Basic Chicken/Stock/Chicken Salad

Call it poached or call it boiled; if you can boil water, you can say bye-bye to paying through the beak for prepared grocery store or deli chicken. If you want to make chicken stock, buy a whole chicken and cut it up; if you just want to cook some chicken breasts for salads or entrees, that’s fine too. But for stock or dumplings, you definitely want the extra flavor and texture from the dark meat and the bones.

  • Chicken (1 whole or 4-6 skin-on breasts)
  • Celery, diced (2-3 stalks)
  • 1 onion, cut into large chunks
  • Carrots, cut into chunks (scant 1 cup)
  • Salt and pepper OR Lawry’s salt

If you just want some cooked chicken to use in other recipes: Put chicken into deep stockpot; cover with water. Add vegetables and seasonings; bring to boil over medium heat. Reduce heat and simmer for 30-45 minutes or until done.

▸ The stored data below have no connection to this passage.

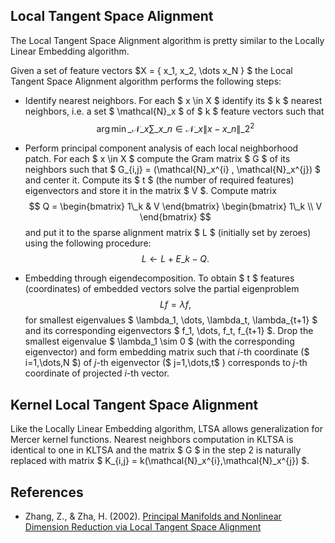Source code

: Local Tangent Space Alignment
-----------------------------

The Local Tangent Space Alignment algorithm is pretty similar
to the Locally Linear Embedding algorithm.

Given a set of feature vectors $X = \{ x\_1, x\_2, \dots x\_N \} $ 
the Local Tangent Space Alignment algorithm performs the following steps:

* Identify nearest neighbors. For each $ x \in X $ identify its $ k $ 
  nearest neighbors, i.e. a set $ \mathcal{N}\_x $ of $ k $ feature vectors such that
  $$ \arg\min\_{\mathcal{N}\_x} \sum\_{x\_n \in \mathcal{N}\_x}\| x - x\_n \|\_2^2 $$

* Perform principal component analysis of each local neighborhood patch.
  For each $ x \in X $ compute the Gram matrix $ G $ of its 
  neighbors such that $ G\_{i,j} = (\mathcal{N}\_x^{i} , \mathcal{N}\_x^{j}) $ and center 
  it. Compute its $ t $ (the number of required features) eigenvectors and 
  store it in the matrix $ V $. Compute matrix 
  $$ Q = \begin{bmatrix} 1\_k & V \end{bmatrix} \begin{bmatrix} 1\_k \\ V \end{bmatrix} $$
  and put it to the sparse alignment matrix $ L $ (initially set by zeroes) using the following procedure:
  $$ L \leftarrow L + E\_k - Q. $$

* Embedding through eigendecomposition. To obtain $ t $ features (coordinates) 
  of embedded vectors solve the partial eigenproblem 
  $$ L f = \lambda f, $$
  for smallest eigenvalues $ \lambda\_1, \dots, \lambda\_t, \lambda\_{t+1} $ and 
  its corresponding eigenvectors $ f\_1, \dots, f\_t, f\_{t+1} $. Drop the smallest eigenvalue
  $ \lambda\_1 \sim 0 $ (with the corresponding eigenvector) and form embedding matrix 
  such that $i$-th coordinate ($ i=1,\dots,N $) of $j$-th eigenvector 
  ($ j=1,\dots,t$ ) corresponds to $j$-th coordinate of projected $i$-th vector.

Kernel Local Tangent Space Alignment
------------------------------------

Like the Locally Linear Embedding algorithm, LTSA allows generalization for Mercer kernel functions. 
Nearest neighbors computation in KLTSA is identical to one in KLTSA and the 
matrix $ G $ in the step 2 is naturally replaced with matrix $ K\_{i,j} = k(\mathcal{N}\_x^{i},\mathcal{N}\_x^{j}) $.

References
----------

* Zhang, Z., & Zha, H. (2002). 
  [Principal Manifolds and Nonlinear Dimension Reduction via Local Tangent Space Alignment](http://arxiv.org/abs/cs/0212008)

Pull the cooked chicken from the stockpot and place into large bowl. Remove the skin and bones from the chicken while it’s still hot. Refrigerate chicken immediately for later use. You can discard the cooking liquid.

For chicken stock: Cook for at least 1 hour or until chicken is beginning to fall off the bones, bones are beginning to brown, and the water is looking sludgy. Strain the hot stock into a large pot (we usually use a Dutch oven), save chicken meat separately, and discard vegetables.

Chill stock overnight in refrigerator. The next day, skim any fat from the surface of the broth and discard. To serve as soup, heat and season to taste. Use fresh stock within 2-3 days; to freeze, pour into ice cube trays. When frozen, put cubes into large plastic freezer bags. Use within 2-3 months.

Tip: When you have leftover unused celery or carrots, chop them into chunks and toss them in a freezer bag – the next time you want to make stock or add some heft to a stew or soup, you have vegetables, already chopped, just waiting for you – you don’t even have to thaw them first.

Another tip: Keep a box of disposable vinyl (non-latex) gloves in the kitchen – the kind you see fast-food workers wear. If you put gloves on your hands, you can strip meat from the chicken bones without having to wait for the chicken to cool down first – and the less time cooked meat spends near room temperature, the less time nasty bacteria have to make themselves at home. Also, the gloves are nice for other ooky kitchen jobs like icing cookies, peeling bacon out of the package, and cleaning the unidentifiable stuff from of the bottom of the produce drawer.

Chicken Salad

The reward for all the trouble of making basic chicken: tasty and moist chicken salad.

  • Cooked chicken, cut into bite-sized chunks
  • Hellman’s mayonnaise

Toss chicken in mayonnaise to coat, and if you like, add any of the following ingredients you like: chopped bread and butter or sweet pickles, sliced almonds, chopped toasted pecans or walnuts, halved seedless green grapes, dried cranberries or apricots, diced Granny Smith apple, diced celery or onion, diced fresh or roasted red pepper, or anything else that sounds good.

Serve on Pepperidge Farm original white bread, a sturdy multigrain bread, a chewy baguette, or a nice smoky pumpernickel.